* Exercise description
Everything from the line containing "detectors. These include" through the end of the entries below must be set down exactly, and nothing else.

* Data for analysis
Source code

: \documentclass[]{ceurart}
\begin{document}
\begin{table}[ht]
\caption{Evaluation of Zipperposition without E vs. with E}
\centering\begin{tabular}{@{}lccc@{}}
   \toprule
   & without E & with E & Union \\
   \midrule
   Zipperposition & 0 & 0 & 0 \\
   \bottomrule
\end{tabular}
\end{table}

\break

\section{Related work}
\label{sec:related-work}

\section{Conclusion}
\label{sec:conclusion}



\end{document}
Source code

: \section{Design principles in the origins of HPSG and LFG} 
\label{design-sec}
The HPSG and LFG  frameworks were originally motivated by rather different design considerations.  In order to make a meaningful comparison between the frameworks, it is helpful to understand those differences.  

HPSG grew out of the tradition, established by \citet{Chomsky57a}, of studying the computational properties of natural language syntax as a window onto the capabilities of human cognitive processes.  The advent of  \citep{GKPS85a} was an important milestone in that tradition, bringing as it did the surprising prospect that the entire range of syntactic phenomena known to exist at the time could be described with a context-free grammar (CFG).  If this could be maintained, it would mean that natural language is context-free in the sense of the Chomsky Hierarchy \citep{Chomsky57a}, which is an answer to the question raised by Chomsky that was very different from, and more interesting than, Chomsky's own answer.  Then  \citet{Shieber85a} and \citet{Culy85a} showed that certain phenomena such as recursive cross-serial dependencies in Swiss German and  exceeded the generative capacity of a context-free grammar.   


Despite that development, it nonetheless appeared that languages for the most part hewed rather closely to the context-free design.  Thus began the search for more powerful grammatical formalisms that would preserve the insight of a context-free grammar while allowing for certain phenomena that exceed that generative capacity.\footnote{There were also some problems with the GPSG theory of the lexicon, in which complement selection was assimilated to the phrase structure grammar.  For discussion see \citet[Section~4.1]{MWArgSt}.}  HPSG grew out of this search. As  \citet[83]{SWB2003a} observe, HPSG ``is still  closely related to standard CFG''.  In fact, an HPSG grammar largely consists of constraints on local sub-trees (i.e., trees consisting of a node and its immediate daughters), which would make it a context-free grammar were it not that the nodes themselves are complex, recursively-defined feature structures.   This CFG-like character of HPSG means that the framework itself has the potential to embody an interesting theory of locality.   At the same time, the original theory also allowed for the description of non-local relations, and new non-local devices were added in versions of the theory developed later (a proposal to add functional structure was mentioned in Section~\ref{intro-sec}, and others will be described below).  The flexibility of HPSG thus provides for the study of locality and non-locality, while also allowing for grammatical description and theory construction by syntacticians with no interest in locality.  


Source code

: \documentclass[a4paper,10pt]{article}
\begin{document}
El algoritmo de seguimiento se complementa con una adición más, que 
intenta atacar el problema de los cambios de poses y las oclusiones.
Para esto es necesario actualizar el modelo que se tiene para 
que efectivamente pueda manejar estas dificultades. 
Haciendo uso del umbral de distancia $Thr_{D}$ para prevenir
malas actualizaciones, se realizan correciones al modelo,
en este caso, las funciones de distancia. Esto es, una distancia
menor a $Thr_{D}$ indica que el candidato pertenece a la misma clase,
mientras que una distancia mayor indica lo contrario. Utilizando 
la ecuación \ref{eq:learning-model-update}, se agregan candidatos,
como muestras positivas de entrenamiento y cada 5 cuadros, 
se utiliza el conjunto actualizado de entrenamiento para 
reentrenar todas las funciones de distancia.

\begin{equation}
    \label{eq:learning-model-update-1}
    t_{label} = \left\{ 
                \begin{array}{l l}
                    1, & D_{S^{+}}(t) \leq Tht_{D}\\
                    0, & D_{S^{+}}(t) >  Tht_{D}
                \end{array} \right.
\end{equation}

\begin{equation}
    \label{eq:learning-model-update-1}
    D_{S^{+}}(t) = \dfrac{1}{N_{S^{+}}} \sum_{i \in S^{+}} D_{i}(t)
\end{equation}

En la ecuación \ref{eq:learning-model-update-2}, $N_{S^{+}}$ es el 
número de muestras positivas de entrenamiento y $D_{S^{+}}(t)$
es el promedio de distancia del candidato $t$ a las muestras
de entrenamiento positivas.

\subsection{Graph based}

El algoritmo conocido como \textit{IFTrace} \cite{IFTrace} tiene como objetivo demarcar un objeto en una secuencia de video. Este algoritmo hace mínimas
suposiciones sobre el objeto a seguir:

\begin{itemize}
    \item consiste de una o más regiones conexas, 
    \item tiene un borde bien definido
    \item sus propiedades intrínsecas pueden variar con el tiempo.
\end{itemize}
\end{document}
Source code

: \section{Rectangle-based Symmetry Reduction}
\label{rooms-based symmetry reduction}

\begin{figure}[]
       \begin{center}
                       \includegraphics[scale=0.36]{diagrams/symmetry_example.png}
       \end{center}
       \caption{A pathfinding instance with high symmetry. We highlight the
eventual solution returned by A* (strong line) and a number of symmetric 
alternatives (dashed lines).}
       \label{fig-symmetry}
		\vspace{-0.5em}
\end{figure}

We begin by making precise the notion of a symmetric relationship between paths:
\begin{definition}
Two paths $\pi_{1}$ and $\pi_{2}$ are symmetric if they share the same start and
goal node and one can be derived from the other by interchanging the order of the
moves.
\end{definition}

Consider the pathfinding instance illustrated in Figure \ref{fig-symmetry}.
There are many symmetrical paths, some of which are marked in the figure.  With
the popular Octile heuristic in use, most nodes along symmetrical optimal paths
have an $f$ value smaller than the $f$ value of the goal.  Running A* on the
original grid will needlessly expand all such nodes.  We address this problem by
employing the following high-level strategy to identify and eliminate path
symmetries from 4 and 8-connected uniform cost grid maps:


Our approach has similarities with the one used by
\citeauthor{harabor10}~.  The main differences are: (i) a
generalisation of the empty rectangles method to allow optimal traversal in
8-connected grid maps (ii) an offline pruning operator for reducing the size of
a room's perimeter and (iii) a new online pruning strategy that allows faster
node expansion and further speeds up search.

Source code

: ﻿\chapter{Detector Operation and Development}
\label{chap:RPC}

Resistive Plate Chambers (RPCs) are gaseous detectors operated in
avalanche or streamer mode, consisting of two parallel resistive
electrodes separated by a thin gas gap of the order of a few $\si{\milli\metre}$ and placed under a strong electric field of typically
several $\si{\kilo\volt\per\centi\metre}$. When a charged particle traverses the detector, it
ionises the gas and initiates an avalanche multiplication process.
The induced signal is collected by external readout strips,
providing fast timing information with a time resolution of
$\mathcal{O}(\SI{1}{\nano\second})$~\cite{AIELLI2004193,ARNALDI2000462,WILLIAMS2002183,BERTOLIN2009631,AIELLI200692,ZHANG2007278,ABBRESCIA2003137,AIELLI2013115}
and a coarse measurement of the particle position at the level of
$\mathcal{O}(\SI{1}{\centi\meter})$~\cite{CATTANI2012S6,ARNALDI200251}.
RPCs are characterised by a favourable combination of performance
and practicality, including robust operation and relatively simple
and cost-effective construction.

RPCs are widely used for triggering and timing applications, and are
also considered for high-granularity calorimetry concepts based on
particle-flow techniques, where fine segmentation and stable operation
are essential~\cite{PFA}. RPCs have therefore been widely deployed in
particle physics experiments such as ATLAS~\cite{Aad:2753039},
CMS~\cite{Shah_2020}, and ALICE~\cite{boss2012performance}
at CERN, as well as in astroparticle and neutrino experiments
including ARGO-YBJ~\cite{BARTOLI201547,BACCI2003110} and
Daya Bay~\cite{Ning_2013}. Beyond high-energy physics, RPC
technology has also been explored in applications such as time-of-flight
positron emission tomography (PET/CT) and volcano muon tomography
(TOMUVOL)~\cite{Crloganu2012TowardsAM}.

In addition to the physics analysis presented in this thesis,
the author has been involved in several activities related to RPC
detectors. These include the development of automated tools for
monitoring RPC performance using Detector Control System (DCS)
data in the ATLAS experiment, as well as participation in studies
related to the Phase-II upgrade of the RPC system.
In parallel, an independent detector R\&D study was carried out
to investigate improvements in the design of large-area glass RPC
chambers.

* Result of the task
detectors. These include the development of automated tools for
monitoring RPC performance using Detector Control System (DCS)
data in the ATLAS experiment, as well as participation in studies
related to the Phase-II upgrade of the RPC system.
In parallel, an independent detector R\&D study was carried out
to investigate improvements in the design of large-area glass RPC
chambers.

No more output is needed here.